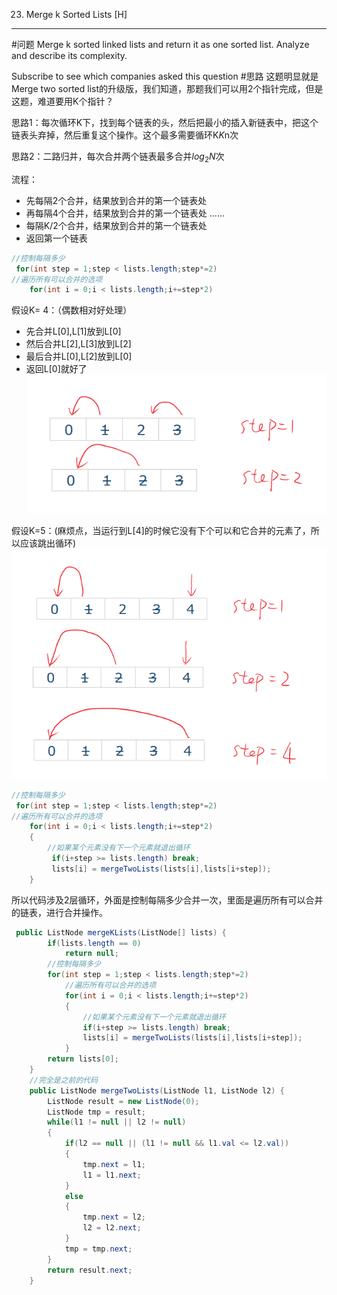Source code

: 023. Merge k Sorted Lists [H]
---
#问题
Merge k sorted linked lists and return it as one sorted list. Analyze and describe its complexity.

Subscribe to see which companies asked this question
#思路
这题明显就是Merge two sorted list的升级版，我们知道，那题我们可以用2个指针完成，但是这题，难道要用K个指针？

思路1：每次循环K下，找到每个链表的头，然后把最小的插入新链表中，把这个链表头弃掉，然后重复这个操作。这个最多需要循环K*K*n次

思路2：二路归并，每次合并两个链表最多合并$log_2N$次

流程：
- 先每隔2个合并，结果放到合并的第一个链表处
- 再每隔4个合并，结果放到合并的第一个链表处
……
- 每隔K/2个合并，结果放到合并的第一个链表处
- 返回第一个链表
```java
//控制每隔多少
 for(int step = 1;step < lists.length;step*=2)
//遍历所有可以合并的选项
    for(int i = 0;i < lists.length;i+=step*2)
```
假设K= 4：（偶数相对好处理）

- 先合并L[0],L[1]放到L[0]
- 然后合并L[2],L[3]放到L[2]
- 最后合并L[0],L[2]放到L[0]
- 返回L[0]就好了
![Alt text](./1463149197129.png)

假设K=5：(麻烦点，当运行到L[4]的时候它没有下个可以和它合并的元素了，所以应该跳出循环)
![Alt text](./1463149101056.png)

```java
//控制每隔多少
 for(int step = 1;step < lists.length;step*=2)
//遍历所有可以合并的选项
    for(int i = 0;i < lists.length;i+=step*2)
    {
        //如果某个元素没有下一个元素就退出循环
         if(i+step >= lists.length) break;
         lists[i] = mergeTwoLists(lists[i],lists[i+step]);
    }
```

所以代码涉及2层循环，外面是控制每隔多少合并一次，里面是遍历所有可以合并的链表，进行合并操作。


```java
 public ListNode mergeKLists(ListNode[] lists) {
        if(lists.length == 0)
            return null;
        //控制每隔多少
        for(int step = 1;step < lists.length;step*=2)
            //遍历所有可以合并的选项
            for(int i = 0;i < lists.length;i+=step*2)
            {
                //如果某个元素没有下一个元素就退出循环
                if(i+step >= lists.length) break;
                lists[i] = mergeTwoLists(lists[i],lists[i+step]);
            }
        return lists[0];
    }
    //完全是之前的代码
    public ListNode mergeTwoLists(ListNode l1, ListNode l2) {
        ListNode result = new ListNode(0);
        ListNode tmp = result;
        while(l1 != null || l2 != null)
        {
            if(l2 == null || (l1 != null && l1.val <= l2.val))
            {
                tmp.next = l1;
                l1 = l1.next;
            }
            else 
            {
                tmp.next = l2;
                l2 = l2.next;
            }
            tmp = tmp.next;
        }
        return result.next;
    }

```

──────────────────────────────

*What is being asked*. Wherever "ListNode" appears in the listing, report the line it is on.

*Solved problem*.
 public ListNode mergeKLists(ListNode[] lists) {
    public ListNode mergeTwoLists(ListNode l1, ListNode l2) {
        ListNode result = new ListNode(0);
        ListNode tmp = result;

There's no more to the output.